Government spokesman Ulrich Wilhelm suggested that the grand coalition of Christian democrats CDU/CSU and social democrats SPD has not yet reached a common position on the matter.
But employers' groups praised the plan to consider a change of the strategy, with Achim Derecks of the German chamber of commerce commenting it was a "good sign" that it was no longer a taboo to consider removing the restrictions before 2009, reports AFP.
Germany and Austria have been the most reluctant of the "old" EU member states to open their labour markets to citizens from eight post-communist countries which joined the bloc in 2004 as well as to Romania and Bulgaria which entered this year.
After taking up the possibility last year to extend their temporary restrictions for another three years, both Berlin and Vienna suggested it was likely they would use the maximum allowed period to keep the barriers - up till 2011.
However, the EU's biggest economy is currently facing a boom accompanied by record unemployment rates - the June statistics showed it was 8.8 percent, the lowest for 14 years.
At the same time, there are almost a million vacancies available in the country's labour market that employers strive to fill due to great shortages of German qualified job seekers.

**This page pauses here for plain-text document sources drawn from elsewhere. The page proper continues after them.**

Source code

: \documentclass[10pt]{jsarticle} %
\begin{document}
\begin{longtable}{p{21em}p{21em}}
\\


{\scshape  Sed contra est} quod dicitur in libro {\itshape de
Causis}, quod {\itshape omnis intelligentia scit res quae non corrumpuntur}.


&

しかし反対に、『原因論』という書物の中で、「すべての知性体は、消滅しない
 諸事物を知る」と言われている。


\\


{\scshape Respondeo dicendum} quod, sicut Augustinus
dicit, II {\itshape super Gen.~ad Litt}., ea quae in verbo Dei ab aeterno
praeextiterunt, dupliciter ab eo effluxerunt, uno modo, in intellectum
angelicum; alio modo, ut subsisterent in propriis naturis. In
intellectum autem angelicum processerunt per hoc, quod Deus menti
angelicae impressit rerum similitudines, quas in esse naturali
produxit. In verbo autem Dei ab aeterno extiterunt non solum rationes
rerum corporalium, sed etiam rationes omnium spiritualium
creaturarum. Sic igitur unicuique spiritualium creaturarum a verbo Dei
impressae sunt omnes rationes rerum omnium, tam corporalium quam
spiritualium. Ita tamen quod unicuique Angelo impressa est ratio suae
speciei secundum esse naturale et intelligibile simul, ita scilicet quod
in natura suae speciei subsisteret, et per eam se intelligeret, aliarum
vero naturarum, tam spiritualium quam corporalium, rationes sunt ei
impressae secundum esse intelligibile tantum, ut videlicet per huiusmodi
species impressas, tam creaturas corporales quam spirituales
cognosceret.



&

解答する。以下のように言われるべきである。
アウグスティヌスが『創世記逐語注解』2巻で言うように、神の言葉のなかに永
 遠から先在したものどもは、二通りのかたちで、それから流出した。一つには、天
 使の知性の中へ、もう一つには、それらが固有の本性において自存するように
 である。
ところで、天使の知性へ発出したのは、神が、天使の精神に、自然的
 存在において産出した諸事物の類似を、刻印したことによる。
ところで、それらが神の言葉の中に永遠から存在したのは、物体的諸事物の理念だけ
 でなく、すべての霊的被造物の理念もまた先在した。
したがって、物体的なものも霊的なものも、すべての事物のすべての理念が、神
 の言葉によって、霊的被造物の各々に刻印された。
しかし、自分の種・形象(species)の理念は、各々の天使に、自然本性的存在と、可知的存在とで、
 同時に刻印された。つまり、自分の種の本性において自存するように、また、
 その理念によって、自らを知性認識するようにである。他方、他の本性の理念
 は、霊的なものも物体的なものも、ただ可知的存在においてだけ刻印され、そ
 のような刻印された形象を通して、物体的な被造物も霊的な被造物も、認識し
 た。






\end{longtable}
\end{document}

With a low birth rate and proceeding trends of aging population, experts suggest the country's economic growth could in the long run suffer as a result of such loopholes in the labour force.
Just the opposite in the UK
Free movement of workers - one of the fundamental principles of the union - was originally applied by the UK, Ireland and Sweden only with respect to the 2004 new members states, even though Finland, Portugal, Italy, Spain and Greece later joined in.
Both the UK and Ireland opted to temporarily close the door to Bulgarians and Romanians as a result of the unexpected surge of migrants.
Before 2004 enlargement, British officials had expected about 15,000 migrant workers a year to arrive in the country, but over 600,000 have taken the plunge in just two years.
The most recent statistics from the UK's Department for Work and Pensions have shown that the country continues attracting the newcomers, with over 320,000 people from central and eastern Europe reported to have come last year.
The figure is higher by 16 percent compared to 2005. On top of that, around 8,000 Romanians and Bulgarians arrived in the UK in a bid to find work, as well as 2,400 seasonal agricultural workers, according to the official report.